Au cours de mes missions, j’ai constaté un sujet engendrant une forte insécurité psychologique : le flou qui entoure le rôle ou la mission des individus.
Ce constat est paradoxal, car, conformément aux principes de l’agilité, nous cherchons à former des équipes pluridisciplinaires, à favoriser la propriété collective (collective ownership) et à éviter les structures rigides, afin de faciliter l’adaptabilité, la réécriture régulière des règles, et l’abandon de l’attitude “ce n’est pas moi, cela ne relève pas de ma fiche de poste”.
Alors, pourquoi cela peut-il poser problème ?
C’est un sujet complexe qui, à mon avis, mérite d’être pris en considération lors des processus de transformation.
Pourquoi ce flou a été mise en place ?
Commençons par mieux comprendre à quoi sert ce flou dans un environnement de départ, avant transformation.
Un point de vue depuis la spirale dynamique
La spirale dynamique propose une théorie qui permet de mieux comprendre les transitions d’évolution d’état d’esprit au sein d’une entreprise.
Nous observons actuellement plusieurs entreprises en pleine transition du stade bleu vers le stade orange, ou bien solidement ancrées dans le stade orange.
Le stade bleu représente une phase où les règles sont perçues comme “divines”, avec des rôles extrêmement définis et un respect strict des positions, souvent motivé par la peur.
Quant au stade orange, il se caractérise par l’importance accordée à la réussite, peu importe les moyens utilisés.

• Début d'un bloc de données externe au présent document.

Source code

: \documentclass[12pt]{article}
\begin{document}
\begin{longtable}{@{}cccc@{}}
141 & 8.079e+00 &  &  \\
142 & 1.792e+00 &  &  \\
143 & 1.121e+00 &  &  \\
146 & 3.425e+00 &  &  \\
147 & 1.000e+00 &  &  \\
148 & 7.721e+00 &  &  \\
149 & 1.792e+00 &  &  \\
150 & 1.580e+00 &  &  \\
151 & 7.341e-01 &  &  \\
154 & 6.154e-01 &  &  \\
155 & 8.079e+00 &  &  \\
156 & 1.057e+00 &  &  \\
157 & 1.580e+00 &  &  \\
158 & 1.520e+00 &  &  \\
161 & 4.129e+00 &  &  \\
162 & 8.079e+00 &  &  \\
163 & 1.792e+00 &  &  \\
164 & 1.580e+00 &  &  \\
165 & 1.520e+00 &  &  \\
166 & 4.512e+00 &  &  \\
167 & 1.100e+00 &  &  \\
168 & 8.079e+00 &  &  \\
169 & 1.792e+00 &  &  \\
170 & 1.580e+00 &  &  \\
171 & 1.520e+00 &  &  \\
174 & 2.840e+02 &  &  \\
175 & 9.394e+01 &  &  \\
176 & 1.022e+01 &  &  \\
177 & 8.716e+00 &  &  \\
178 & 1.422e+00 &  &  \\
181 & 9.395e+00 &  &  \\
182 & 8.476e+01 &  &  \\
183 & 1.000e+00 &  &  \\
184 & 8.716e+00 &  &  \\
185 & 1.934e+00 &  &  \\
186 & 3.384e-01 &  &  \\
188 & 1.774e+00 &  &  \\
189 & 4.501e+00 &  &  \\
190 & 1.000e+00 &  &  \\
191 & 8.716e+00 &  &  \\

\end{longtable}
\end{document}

Il est marqué par une ouverture, une compétitivité exacerbée, une mentalité axée sur le chacun pour soi, avec parfois la tentation d’écraser les autres pour parvenir à sa propre réussite.
Il est intéressant de noter que fréquemment, la transition d’un stade à un autre s’opère par le rejet ou la rupture. Ceci offre une première perspective sur la raison pour laquelle la structure des rôles peut parfois être négligée, au profit d’une mentalité visant à tout prendre pour atteindre ses objectifs, obtenir des gains, et réussir.
La réduction de coût
Un autre facteur peut être lié à la réduction de coût, couche par couche, an par an.
Plutôt que d’avoir une personne par activité, on va cumuler le plus de casquette possible sur une même personne, afin de réduire les coûts. Cela va créer un flou sur la limite de ses responsabilités.
Le syndrome du super héro
Certaines personnes vont s’impliquer sur tout ce qui peut leur permettre de briller, de se faire valoir, de se rendre indispensable. Cela va créer aussi du flou dans qui est responsable de quoi, car certains vont venir prendre la responsabilité quand ils verront une opportunité, et disparaître dans le reste des cas.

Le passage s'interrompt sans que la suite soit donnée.